On 21 January, 2020 the Company announced that it had entered into an earn-in and joint venture agreement with the Rio Tinto Group, covering further exploration of certain areas of the Peräpohja belt. On May 15, 2020 Arctic Minerals further announced that the Company had received confirmation of satisfactory due diligence from Rio Tinto on the joint venture agreement. For further information on the agreement with Rio Tinto, please see press release as from January 21, 2020 as well as from May 15, 2020.
Kiiminki battery metals project
The Company currently has exploration reservations at its Kiiminki battery metals prospect, northeast of the city of Oulu in central Finland. The Kiiminki area hosts a number of cobalt-copper and lead-zinc-silver-gold geochemical anomalies, coincident with geophysical anomalies. One of the geophysical anomalies is adjacent to mafic volcanic rocks which are also anomalous in gold. The area is also highly prospective for lead and zinc: previous GTK fieldwork found lead-zinc -containing boulders assaying up to 11.8% lead, 6.5% zinc, 370 grams/ton silver and 4 grams/ton gold. Currently the Company is conducting further compilation and interpretation of GTK geochemical and geophysical data, as well as geological fieldwork.

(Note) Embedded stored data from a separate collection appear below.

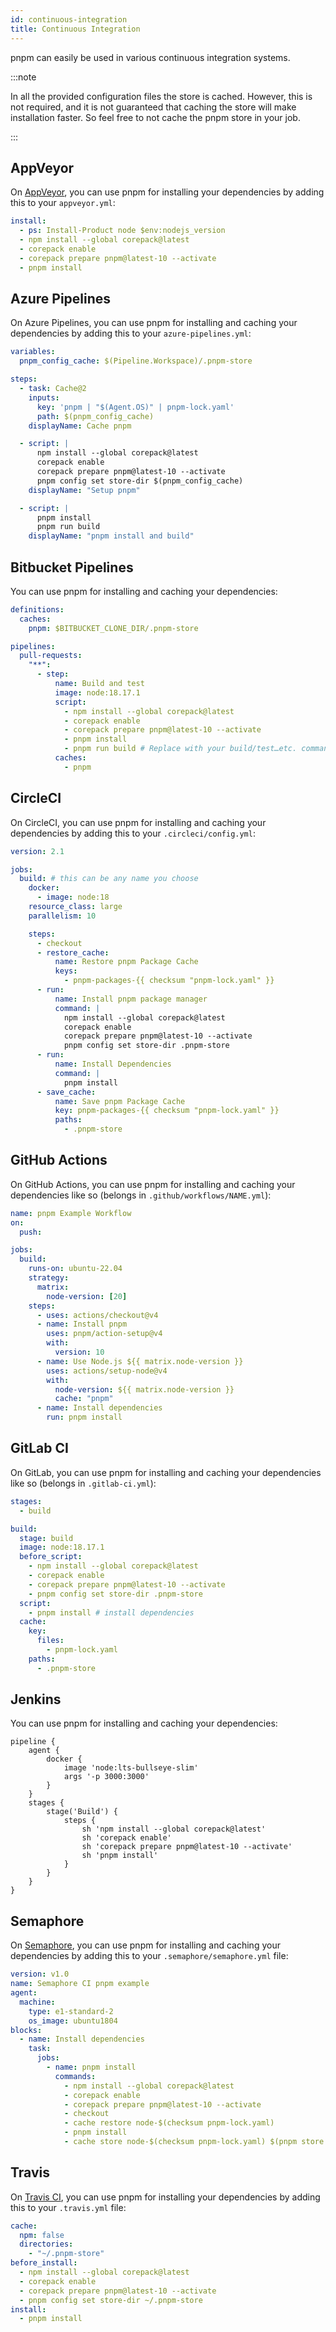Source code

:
 ```yaml
---
id: continuous-integration
title: Continuous Integration
---
```


pnpm can easily be used in various continuous integration systems.

:::note

In all the provided configuration files the store is cached. However, this is not required, and it is not guaranteed that caching the store will make installation faster. So feel free to not cache the pnpm store in your job.

:::

## AppVeyor

On [AppVeyor], you can use pnpm for installing your dependencies by adding this
to your `appveyor.yml`:

```yaml title="appveyor.yml"
install:
  - ps: Install-Product node $env:nodejs_version
  - npm install --global corepack@latest
  - corepack enable
  - corepack prepare pnpm@latest-10 --activate
  - pnpm install
```

[AppVeyor]: https://www.appveyor.com

## Azure Pipelines

On Azure Pipelines, you can use pnpm for installing and caching your dependencies by adding this to your `azure-pipelines.yml`:

```yaml title="azure-pipelines.yml"
variables:
  pnpm_config_cache: $(Pipeline.Workspace)/.pnpm-store

steps:
  - task: Cache@2
    inputs:
      key: 'pnpm | "$(Agent.OS)" | pnpm-lock.yaml'
      path: $(pnpm_config_cache)
    displayName: Cache pnpm

  - script: |
      npm install --global corepack@latest
      corepack enable
      corepack prepare pnpm@latest-10 --activate
      pnpm config set store-dir $(pnpm_config_cache)
    displayName: "Setup pnpm"

  - script: |
      pnpm install
      pnpm run build
    displayName: "pnpm install and build"
```

## Bitbucket Pipelines

You can use pnpm for installing and caching your dependencies:

```yaml title=".bitbucket-pipelines.yml"
definitions:
  caches:
    pnpm: $BITBUCKET_CLONE_DIR/.pnpm-store

pipelines:
  pull-requests:
    "**":
      - step:
          name: Build and test
          image: node:18.17.1
          script:
            - npm install --global corepack@latest
            - corepack enable
            - corepack prepare pnpm@latest-10 --activate
            - pnpm install
            - pnpm run build # Replace with your build/test…etc. commands
          caches:
            - pnpm
```

## CircleCI

On CircleCI, you can use pnpm for installing and caching your dependencies by adding this to your `.circleci/config.yml`:

```yaml title=".circleci/config.yml"
version: 2.1

jobs:
  build: # this can be any name you choose
    docker:
      - image: node:18
    resource_class: large
    parallelism: 10

    steps:
      - checkout
      - restore_cache:
          name: Restore pnpm Package Cache
          keys:
            - pnpm-packages-{{ checksum "pnpm-lock.yaml" }}
      - run:
          name: Install pnpm package manager
          command: |
            npm install --global corepack@latest
            corepack enable
            corepack prepare pnpm@latest-10 --activate
            pnpm config set store-dir .pnpm-store
      - run:
          name: Install Dependencies
          command: |
            pnpm install
      - save_cache:
          name: Save pnpm Package Cache
          key: pnpm-packages-{{ checksum "pnpm-lock.yaml" }}
          paths:
            - .pnpm-store
```

## GitHub Actions

On GitHub Actions, you can use pnpm for installing and caching your dependencies
like so (belongs in `.github/workflows/NAME.yml`):

```yaml title=".github/workflows/NAME.yml"
name: pnpm Example Workflow
on:
  push:

jobs:
  build:
    runs-on: ubuntu-22.04
    strategy:
      matrix:
        node-version: [20]
    steps:
      - uses: actions/checkout@v4
      - name: Install pnpm
        uses: pnpm/action-setup@v4
        with:
          version: 10
      - name: Use Node.js ${{ matrix.node-version }}
        uses: actions/setup-node@v4
        with:
          node-version: ${{ matrix.node-version }}
          cache: "pnpm"
      - name: Install dependencies
        run: pnpm install
```

## GitLab CI

On GitLab, you can use pnpm for installing and caching your dependencies
like so (belongs in `.gitlab-ci.yml`):

```yaml title=".gitlab-ci.yml"
stages:
  - build

build:
  stage: build
  image: node:18.17.1
  before_script:
    - npm install --global corepack@latest
    - corepack enable
    - corepack prepare pnpm@latest-10 --activate
    - pnpm config set store-dir .pnpm-store
  script:
    - pnpm install # install dependencies
  cache:
    key:
      files:
        - pnpm-lock.yaml
    paths:
      - .pnpm-store
```

## Jenkins

You can use pnpm for installing and caching your dependencies:

```title="Jenkinsfile"
pipeline {
    agent {
        docker {
            image 'node:lts-bullseye-slim'
            args '-p 3000:3000'
        }
    }
    stages {
        stage('Build') {
            steps {
                sh 'npm install --global corepack@latest'
                sh 'corepack enable'
                sh 'corepack prepare pnpm@latest-10 --activate'
                sh 'pnpm install'
            }
        }
    }
}
```

## Semaphore

On [Semaphore], you can use pnpm for installing and caching your dependencies by
adding this to your `.semaphore/semaphore.yml` file:

```yaml title=".semaphore/semaphore.yml"
version: v1.0
name: Semaphore CI pnpm example
agent:
  machine:
    type: e1-standard-2
    os_image: ubuntu1804
blocks:
  - name: Install dependencies
    task:
      jobs:
        - name: pnpm install
          commands:
            - npm install --global corepack@latest
            - corepack enable
            - corepack prepare pnpm@latest-10 --activate
            - checkout
            - cache restore node-$(checksum pnpm-lock.yaml)
            - pnpm install
            - cache store node-$(checksum pnpm-lock.yaml) $(pnpm store path)
```

[Semaphore]: https://semaphoreci.com

## Travis

On [Travis CI], you can use pnpm for installing your dependencies by adding this
to your `.travis.yml` file:

```yaml title=".travis.yml"
cache:
  npm: false
  directories:
    - "~/.pnpm-store"
before_install:
  - npm install --global corepack@latest
  - corepack enable
  - corepack prepare pnpm@latest-10 --activate
  - pnpm config set store-dir ~/.pnpm-store
install:
  - pnpm install
```

[Travis CI]: https://travis-ci.org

In the Martimo area of Kiiminki, geochemical data show a distinct lead-zinc-silver-gold anomaly coincident with geophysical anomalies. On the basis of these anomalies, the extent of the Martimo zone is significant - more than 10 km long and about 1 km wide. The Company believes that the geochemical anomalies in Martimo are due to the presence of lead-zinc-silver-gold mineralisation. These geochemical anomalies will be the subject of further fieldwork. It is also notable that, in addition to the lead-zinc-silver-gold target, there are indications that the Martimo area also hosts potential for copper-zinc mineralisation. The Company plans further geophysical work to optimise drill target location at Martimo.
Arctic Minerals has identified a second target area in the Katiska area, located 15 km to the west of Martimo and in similar geology. Katiska was identified by geophysical modelling of GTK data in an area called the “lead zone.” The University of Oulu has also previously observed anomalous geophysical conductivity in the Katiska area. As at Martimo, the Company plans to carry out further geophysical work at Katiska in order to identify targets for drilling.
A third target area has been identified at Kumpusuo, some 5 km north of the Katiska target. The Company has carried out fieldwork at Kumpusuo this summer in order to investigate gold occurrences found by previous exploration some 30 years ago.
Other targets for further fieldwork are the Haukipudas area, which is the source of the highest-grade boulder samples at Kiiminki. Since the previous exploration, a number of new quarries, forest roads and clearings have greatly increased chances to find new mineralised samples. Several samples have already been taken and assays for gold, silver and base metals are pending.
The Company's current fieldwork, together with the latest geochemical and geophysical modelling, indicate that Kiiminki is a promising target area for the discovery of base metals and gold, as well as battery metals.
Paasivaara chromite-PGE project
Paasivaara is a chromite-PGE (platinum group elements) target located approximately 14 km east of the city of Kemi and 7 km northeast of Outokumpu Oy’s Kemi chromite mine. Arctic Minerals has carried out geophysical and geological modelling which indicates clear potential for chromite and PGE mineralisation. The target coincides with the same major geological fault lines observed at the Kemi mine. Also, the geophysical (seismic) anomaly on the northeast side of the mine indicates that the chromite-PGE -bearing rocks extend into the Paasivaara area. Initial exploration work could consist of a geophysical (induced polarisation or “IP”) survey. If results are positive, this could be followed up by drilling.